[Plain-text document sources]
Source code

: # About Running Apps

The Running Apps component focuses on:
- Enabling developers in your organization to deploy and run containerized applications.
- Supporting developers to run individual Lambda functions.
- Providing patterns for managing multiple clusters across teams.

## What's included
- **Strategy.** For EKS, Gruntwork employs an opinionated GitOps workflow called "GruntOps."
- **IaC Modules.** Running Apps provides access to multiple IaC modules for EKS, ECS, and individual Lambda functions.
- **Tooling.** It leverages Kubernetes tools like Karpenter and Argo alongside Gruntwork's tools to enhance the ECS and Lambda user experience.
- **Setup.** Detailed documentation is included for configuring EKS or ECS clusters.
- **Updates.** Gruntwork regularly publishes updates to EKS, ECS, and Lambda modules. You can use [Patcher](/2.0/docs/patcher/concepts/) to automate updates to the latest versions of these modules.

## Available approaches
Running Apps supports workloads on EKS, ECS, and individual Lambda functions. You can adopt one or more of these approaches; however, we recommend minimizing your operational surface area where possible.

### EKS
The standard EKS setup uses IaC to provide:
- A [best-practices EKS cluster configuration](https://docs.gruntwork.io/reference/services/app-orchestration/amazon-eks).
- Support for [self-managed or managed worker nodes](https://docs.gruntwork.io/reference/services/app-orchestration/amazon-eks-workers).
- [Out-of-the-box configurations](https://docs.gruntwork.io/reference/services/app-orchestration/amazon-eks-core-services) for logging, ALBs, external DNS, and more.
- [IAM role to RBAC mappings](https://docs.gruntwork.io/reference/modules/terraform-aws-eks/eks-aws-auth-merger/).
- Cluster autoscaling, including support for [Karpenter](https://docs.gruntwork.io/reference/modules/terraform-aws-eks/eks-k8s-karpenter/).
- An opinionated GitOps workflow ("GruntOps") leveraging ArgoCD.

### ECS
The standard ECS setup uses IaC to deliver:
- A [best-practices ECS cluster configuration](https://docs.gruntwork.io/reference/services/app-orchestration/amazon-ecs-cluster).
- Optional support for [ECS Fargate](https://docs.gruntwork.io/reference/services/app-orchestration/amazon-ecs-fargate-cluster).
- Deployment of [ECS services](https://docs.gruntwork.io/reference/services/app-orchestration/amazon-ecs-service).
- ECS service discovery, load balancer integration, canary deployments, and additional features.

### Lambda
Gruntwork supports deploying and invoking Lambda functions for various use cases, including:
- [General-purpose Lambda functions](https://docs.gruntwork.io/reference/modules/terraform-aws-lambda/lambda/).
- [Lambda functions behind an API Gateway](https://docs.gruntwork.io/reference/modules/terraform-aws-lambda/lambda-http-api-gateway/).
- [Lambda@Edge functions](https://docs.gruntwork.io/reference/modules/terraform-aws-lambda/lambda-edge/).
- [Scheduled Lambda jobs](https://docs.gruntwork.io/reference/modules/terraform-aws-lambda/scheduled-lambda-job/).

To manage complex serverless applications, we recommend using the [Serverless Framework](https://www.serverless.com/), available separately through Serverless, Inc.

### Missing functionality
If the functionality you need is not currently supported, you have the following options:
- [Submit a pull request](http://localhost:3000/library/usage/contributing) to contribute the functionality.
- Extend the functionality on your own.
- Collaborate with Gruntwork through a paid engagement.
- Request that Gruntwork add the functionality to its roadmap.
--
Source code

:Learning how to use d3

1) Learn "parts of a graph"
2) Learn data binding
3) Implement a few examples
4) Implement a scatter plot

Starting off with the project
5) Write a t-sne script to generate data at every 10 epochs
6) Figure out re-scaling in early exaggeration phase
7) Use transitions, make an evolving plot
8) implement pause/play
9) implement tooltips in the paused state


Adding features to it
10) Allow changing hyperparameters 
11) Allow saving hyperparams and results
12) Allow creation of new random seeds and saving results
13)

### Task statement
From the records above, reproduce exactly the lines from the one with "- [IAM role" to the one with "- Request that", both included, and no others.

### Written response
- [IAM role to RBAC mappings](https://docs.gruntwork.io/reference/modules/terraform-aws-eks/eks-aws-auth-merger/).
- Cluster autoscaling, including support for [Karpenter](https://docs.gruntwork.io/reference/modules/terraform-aws-eks/eks-k8s-karpenter/).
- An opinionated GitOps workflow ("GruntOps") leveraging ArgoCD.

### ECS
The standard ECS setup uses IaC to deliver:
- A [best-practices ECS cluster configuration](https://docs.gruntwork.io/reference/services/app-orchestration/amazon-ecs-cluster).
- Optional support for [ECS Fargate](https://docs.gruntwork.io/reference/services/app-orchestration/amazon-ecs-fargate-cluster).
- Deployment of [ECS services](https://docs.gruntwork.io/reference/services/app-orchestration/amazon-ecs-service).
- ECS service discovery, load balancer integration, canary deployments, and additional features.

### Lambda
Gruntwork supports deploying and invoking Lambda functions for various use cases, including:
- [General-purpose Lambda functions](https://docs.gruntwork.io/reference/modules/terraform-aws-lambda/lambda/).
- [Lambda functions behind an API Gateway](https://docs.gruntwork.io/reference/modules/terraform-aws-lambda/lambda-http-api-gateway/).
- [Lambda@Edge functions](https://docs.gruntwork.io/reference/modules/terraform-aws-lambda/lambda-edge/).
- [Scheduled Lambda jobs](https://docs.gruntwork.io/reference/modules/terraform-aws-lambda/scheduled-lambda-job/).

To manage complex serverless applications, we recommend using the [Serverless Framework](https://www.serverless.com/), available separately through Serverless, Inc.

### Missing functionality
If the functionality you need is not currently supported, you have the following options:
- [Submit a pull request](http://localhost:3000/library/usage/contributing) to contribute the functionality.
- Extend the functionality on your own.
- Collaborate with Gruntwork through a paid engagement.
- Request that Gruntwork add the functionality to its roadmap.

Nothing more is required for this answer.